▶ _WHAT TO DO_
How many lines in the entries below include the word "network"? Respond with the number only.

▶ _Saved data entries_
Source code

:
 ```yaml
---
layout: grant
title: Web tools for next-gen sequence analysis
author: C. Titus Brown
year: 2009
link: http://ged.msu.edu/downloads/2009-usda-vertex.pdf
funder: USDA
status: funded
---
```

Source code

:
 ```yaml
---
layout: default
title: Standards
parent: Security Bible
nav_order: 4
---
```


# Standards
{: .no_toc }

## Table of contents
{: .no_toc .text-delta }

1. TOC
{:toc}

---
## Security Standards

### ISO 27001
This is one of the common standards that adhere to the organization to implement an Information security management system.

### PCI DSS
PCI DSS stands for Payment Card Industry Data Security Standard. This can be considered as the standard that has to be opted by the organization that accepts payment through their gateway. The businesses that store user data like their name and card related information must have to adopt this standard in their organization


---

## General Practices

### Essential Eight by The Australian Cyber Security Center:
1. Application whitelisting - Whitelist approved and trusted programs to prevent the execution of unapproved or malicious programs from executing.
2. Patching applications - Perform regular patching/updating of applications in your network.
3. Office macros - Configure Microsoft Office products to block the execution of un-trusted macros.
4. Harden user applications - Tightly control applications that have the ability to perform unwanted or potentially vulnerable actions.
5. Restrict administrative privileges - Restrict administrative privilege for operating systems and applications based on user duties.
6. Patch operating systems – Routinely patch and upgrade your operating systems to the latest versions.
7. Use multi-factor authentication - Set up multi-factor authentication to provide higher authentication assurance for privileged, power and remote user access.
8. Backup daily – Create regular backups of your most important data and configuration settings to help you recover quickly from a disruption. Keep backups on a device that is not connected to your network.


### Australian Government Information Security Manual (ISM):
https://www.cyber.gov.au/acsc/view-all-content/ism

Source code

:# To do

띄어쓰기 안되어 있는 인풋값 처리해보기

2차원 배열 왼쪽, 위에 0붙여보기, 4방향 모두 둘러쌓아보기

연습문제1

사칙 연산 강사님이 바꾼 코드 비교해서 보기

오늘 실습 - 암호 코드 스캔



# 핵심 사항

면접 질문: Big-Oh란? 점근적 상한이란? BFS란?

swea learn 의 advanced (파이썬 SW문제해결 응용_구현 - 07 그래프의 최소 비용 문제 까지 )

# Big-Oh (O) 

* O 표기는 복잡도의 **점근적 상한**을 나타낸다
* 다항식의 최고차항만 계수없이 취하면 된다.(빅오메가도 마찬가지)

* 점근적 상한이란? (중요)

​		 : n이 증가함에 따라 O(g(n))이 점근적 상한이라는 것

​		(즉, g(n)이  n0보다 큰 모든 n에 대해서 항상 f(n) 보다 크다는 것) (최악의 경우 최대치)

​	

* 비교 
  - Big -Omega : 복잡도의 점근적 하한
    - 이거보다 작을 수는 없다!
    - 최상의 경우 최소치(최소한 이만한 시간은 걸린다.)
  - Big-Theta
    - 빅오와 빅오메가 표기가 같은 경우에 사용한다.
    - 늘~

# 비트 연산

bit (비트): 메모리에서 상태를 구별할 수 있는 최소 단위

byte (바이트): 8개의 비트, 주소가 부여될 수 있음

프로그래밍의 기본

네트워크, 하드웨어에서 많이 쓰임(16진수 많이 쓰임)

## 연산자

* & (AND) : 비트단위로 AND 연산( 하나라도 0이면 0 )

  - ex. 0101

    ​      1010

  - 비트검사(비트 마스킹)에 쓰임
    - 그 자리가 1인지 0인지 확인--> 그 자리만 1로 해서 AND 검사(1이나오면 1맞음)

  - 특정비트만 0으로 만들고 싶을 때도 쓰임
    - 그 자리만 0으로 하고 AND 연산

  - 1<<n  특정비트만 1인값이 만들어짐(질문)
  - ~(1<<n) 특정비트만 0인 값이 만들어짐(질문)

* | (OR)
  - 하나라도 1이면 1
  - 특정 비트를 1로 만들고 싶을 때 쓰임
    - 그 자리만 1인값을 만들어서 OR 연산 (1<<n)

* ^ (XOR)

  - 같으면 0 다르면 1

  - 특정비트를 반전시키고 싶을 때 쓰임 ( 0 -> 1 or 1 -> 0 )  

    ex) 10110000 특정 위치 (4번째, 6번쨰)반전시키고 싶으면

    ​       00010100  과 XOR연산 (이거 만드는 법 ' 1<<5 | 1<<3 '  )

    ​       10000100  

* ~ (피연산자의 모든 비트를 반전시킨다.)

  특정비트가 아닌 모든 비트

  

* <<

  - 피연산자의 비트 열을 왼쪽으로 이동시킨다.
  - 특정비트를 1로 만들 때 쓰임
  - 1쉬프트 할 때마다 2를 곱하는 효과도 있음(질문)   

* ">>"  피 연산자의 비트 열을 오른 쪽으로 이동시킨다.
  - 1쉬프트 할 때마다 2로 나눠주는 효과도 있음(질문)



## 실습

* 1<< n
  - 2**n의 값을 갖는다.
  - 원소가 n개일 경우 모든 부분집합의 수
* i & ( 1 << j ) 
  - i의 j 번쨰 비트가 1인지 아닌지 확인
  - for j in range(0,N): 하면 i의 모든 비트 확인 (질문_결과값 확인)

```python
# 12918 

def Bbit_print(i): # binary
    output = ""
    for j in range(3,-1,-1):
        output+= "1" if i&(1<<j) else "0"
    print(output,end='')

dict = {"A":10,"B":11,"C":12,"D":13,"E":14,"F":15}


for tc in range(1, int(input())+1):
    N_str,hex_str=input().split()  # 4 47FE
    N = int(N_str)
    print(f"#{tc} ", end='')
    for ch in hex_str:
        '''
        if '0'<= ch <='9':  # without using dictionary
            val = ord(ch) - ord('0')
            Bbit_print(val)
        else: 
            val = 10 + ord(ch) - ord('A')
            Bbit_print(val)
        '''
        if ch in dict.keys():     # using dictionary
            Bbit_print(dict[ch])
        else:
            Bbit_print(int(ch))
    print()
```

▶ _RESPONSE AREA_
2